Compute Pressure

Authors:

Olivier Yiptong (Google)
Victor Costan (Google)
Kenneth Rohde Christiansen (Intel)

Participate

Issue tracker

Introduction
Goals / Motivating Use Cases
Non-goals
Concept - CPU utilization
Concept - CPU Clock Speed
Compute Pressure Observer
Key scenarios
- Adjusting the number of video feeds based on CPU usage
Detailed design discussion
- Prevent instead of mitigating bad user experiences
- Minimizing information exposure
Considered alternatives
- Named buckets for CPU utilization
Stakeholder Feedback / Opposition
References & acknowledgements

Introduction

We propose a new API that conveys the utilization of CPU resources on the user's device. This API targets applications that can trade off CPU resources for an improved user experience. For example, many applications can render video effects with varying degrees of sophistication. These applications aim to provide the best user experience, while avoiding driving the user's device in a high CPU utilization regime.

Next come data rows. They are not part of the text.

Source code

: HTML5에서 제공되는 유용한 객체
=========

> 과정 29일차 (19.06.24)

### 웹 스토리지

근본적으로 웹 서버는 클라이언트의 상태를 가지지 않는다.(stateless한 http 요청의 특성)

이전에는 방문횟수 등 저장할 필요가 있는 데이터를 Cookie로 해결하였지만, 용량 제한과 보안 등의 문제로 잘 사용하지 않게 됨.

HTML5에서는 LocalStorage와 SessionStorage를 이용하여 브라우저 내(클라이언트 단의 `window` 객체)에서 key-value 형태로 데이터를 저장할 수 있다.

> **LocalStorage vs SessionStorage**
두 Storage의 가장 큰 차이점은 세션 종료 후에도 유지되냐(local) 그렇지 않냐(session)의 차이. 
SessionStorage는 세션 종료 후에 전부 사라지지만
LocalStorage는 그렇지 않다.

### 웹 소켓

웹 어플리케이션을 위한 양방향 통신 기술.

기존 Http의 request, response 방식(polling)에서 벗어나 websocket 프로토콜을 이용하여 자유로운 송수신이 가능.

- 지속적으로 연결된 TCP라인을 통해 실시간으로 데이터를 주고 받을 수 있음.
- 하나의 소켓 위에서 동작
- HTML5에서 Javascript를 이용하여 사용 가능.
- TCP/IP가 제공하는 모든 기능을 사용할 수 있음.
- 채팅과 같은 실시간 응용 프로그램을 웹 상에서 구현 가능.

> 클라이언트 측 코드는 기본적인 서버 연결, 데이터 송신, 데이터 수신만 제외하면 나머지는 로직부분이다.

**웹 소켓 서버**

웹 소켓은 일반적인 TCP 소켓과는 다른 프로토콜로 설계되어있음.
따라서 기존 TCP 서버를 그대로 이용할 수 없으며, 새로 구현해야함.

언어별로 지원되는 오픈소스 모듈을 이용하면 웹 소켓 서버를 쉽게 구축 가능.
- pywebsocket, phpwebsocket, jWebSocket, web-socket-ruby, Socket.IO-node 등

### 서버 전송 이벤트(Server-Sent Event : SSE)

High CPU utilization is undesirable because it strongly degrades the user experience. Many smartphones, tablets and laptops become uncomfortably hot to the touch. The fans in laptops and desktops become so loud that they disrupt conversations or the users’ ability to focus. In many cases, a device under high CPU utilization appears to be unresponsive, as the operating system may fail to schedule the threads advancing the task that the user is waiting for.

Goals / Motivating Use Cases

The primary use case is informing CPU consumption decisions in video conferencing and video games, which are highly popular soft real-time applications. We aim to support the following decisions.

Video conferencing
- Adjust the number of video feeds shown simultaneously during calls with many participants
- Reduce the quality of video processing (video resolution, frames per second)
- Skip non-essential video processing, such as some camera filters
- Disable non-essential audio processing, such as WebRTC noise suppression
- Turn quality-vs-speed and size-vs-speed knobs towards “speed” in video and audio encoding (in WebRTC, WebCodecs, or software encoding)
Video games
- Use lower-quality assets to compose the game’s video (3D models, textures, shaders) and audio (voices, sound effects)
- Disable effects that result in less realistic non-essential details (water / cloth / fire animations, skin luminance, glare effects, physical simulations that don’t impact gameplay)
- Tweak quality-vs-speed knobs in the game’s rendering engine (shadows quality, texture filtering, view distance)

The secondary use case is measuring the CPU resource consumption of a feature. This ultimately supports the main goal of avoiding driving user devices into high CPU utilization. We aim to support the following decision processes.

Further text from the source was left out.